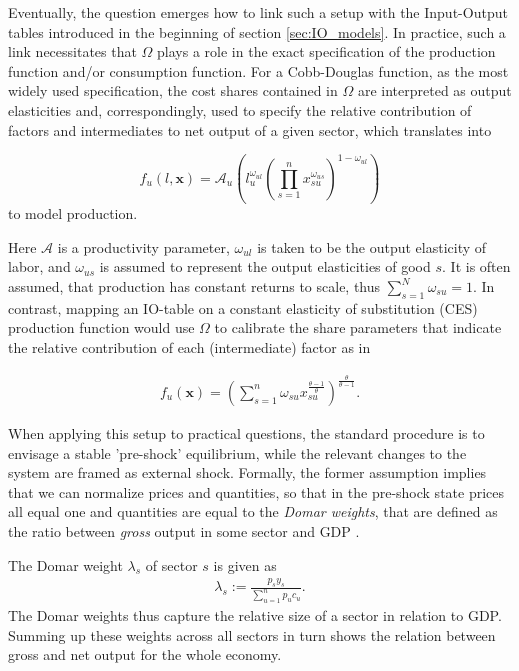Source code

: Eventually, the question emerges how to link such a setup with the Input-Output tables introduced in the beginning of section \ref{sec:IO_models}. In practice, such a link necessitates that $\Omega$ plays a role in the exact specification of the production function and/or consumption function. For a Cobb-Douglas function, as the most widely used specification, the cost shares contained in $\Omega$ are interpreted as output elasticities and, correspondingly, used to specify the relative contribution of factors and intermediates to net output of a given sector, which translates into

\begin{equation}
  \label{eq:cobbdouglasprodfun}
  f_u(l,\mathbf x) = \mathcal A_u \left(l_u^{\omega_{ul}} \left(\prod_{s=1}^n x_{su}^{\omega_{us}}\right)^{1-\omega_{ul}}\right)
\end{equation}
to model production.

Here $\mathbf{\mathcal A}$ is a productivity parameter, $\omega_{ul}$ is taken to be the output elasticity of labor, and $\omega_{us}$ is assumed to represent the output elasticities of good $s$. It is often assumed, that production has constant returns to scale, thus $\sum_{s=1}^N \omega_{su} = 1$. In contrast, mapping an IO-table on a constant elasticity of substitution (CES) production function would use $\Omega$ to calibrate the share parameters that indicate the relative contribution of each (intermediate) factor as in 

\begin{align}
  f_u(\mathbf x) = \left( \sum_{s = 1}^n \omega_{su} x_{su}^{\frac{\theta - 1}{\theta}}\right)^{\frac{\theta}{\theta - 1}}.
\end{align}

When applying this setup  to practical questions, the standard procedure is to envisage a stable 'pre-shock' equilibrium, while the relevant changes to the system are framed as external shock. Formally, the former assumption implies that we can normalize prices and quantities, so that in the pre-shock state prices all equal one and quantities are equal to the \textit{Domar weights}, that are defined as the ratio between \textit{gross} output in some sector and GDP \citep[see][]{Hulten.1978}.

\begin{definition}
  The Domar weight $\lambda_s$ of sector $s$ is given as 
  \begin{align}
    \lambda_s := \frac{p_s y_s}{\sum_{u=1}^n p_u c_u}.
  \end{align}
The Domar weights thus capture the relative size of a sector in relation to GDP. Summing up these weights across all sectors in turn shows the relation between gross and net output for the whole economy.
\end{definition}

· · ·

§ **WHAT NEEDS TO BE DONE**
Word for word, give the data above again, without any images.

§ **EXERCISE SOLUTION**
Source code

: Eventually, the question emerges how to link such a setup with the Input-Output tables introduced in the beginning of section \ref{sec:IO_models}. In practice, such a link necessitates that $\Omega$ plays a role in the exact specification of the production function and/or consumption function. For a Cobb-Douglas function, as the most widely used specification, the cost shares contained in $\Omega$ are interpreted as output elasticities and, correspondingly, used to specify the relative contribution of factors and intermediates to net output of a given sector, which translates into

\begin{equation}
  \label{eq:cobbdouglasprodfun}
  f_u(l,\mathbf x) = \mathcal A_u \left(l_u^{\omega_{ul}} \left(\prod_{s=1}^n x_{su}^{\omega_{us}}\right)^{1-\omega_{ul}}\right)
\end{equation}
to model production.

Here $\mathbf{\mathcal A}$ is a productivity parameter, $\omega_{ul}$ is taken to be the output elasticity of labor, and $\omega_{us}$ is assumed to represent the output elasticities of good $s$. It is often assumed, that production has constant returns to scale, thus $\sum_{s=1}^N \omega_{su} = 1$. In contrast, mapping an IO-table on a constant elasticity of substitution (CES) production function would use $\Omega$ to calibrate the share parameters that indicate the relative contribution of each (intermediate) factor as in 

\begin{align}
  f_u(\mathbf x) = \left( \sum_{s = 1}^n \omega_{su} x_{su}^{\frac{\theta - 1}{\theta}}\right)^{\frac{\theta}{\theta - 1}}.
\end{align}

When applying this setup  to practical questions, the standard procedure is to envisage a stable 'pre-shock' equilibrium, while the relevant changes to the system are framed as external shock. Formally, the former assumption implies that we can normalize prices and quantities, so that in the pre-shock state prices all equal one and quantities are equal to the \textit{Domar weights}, that are defined as the ratio between \textit{gross} output in some sector and GDP \citep[see][]{Hulten.1978}.

\begin{definition}
  The Domar weight $\lambda_s$ of sector $s$ is given as 
  \begin{align}
    \lambda_s := \frac{p_s y_s}{\sum_{u=1}^n p_u c_u}.
  \end{align}
The Domar weights thus capture the relative size of a sector in relation to GDP. Summing up these weights across all sectors in turn shows the relation between gross and net output for the whole economy.
\end{definition}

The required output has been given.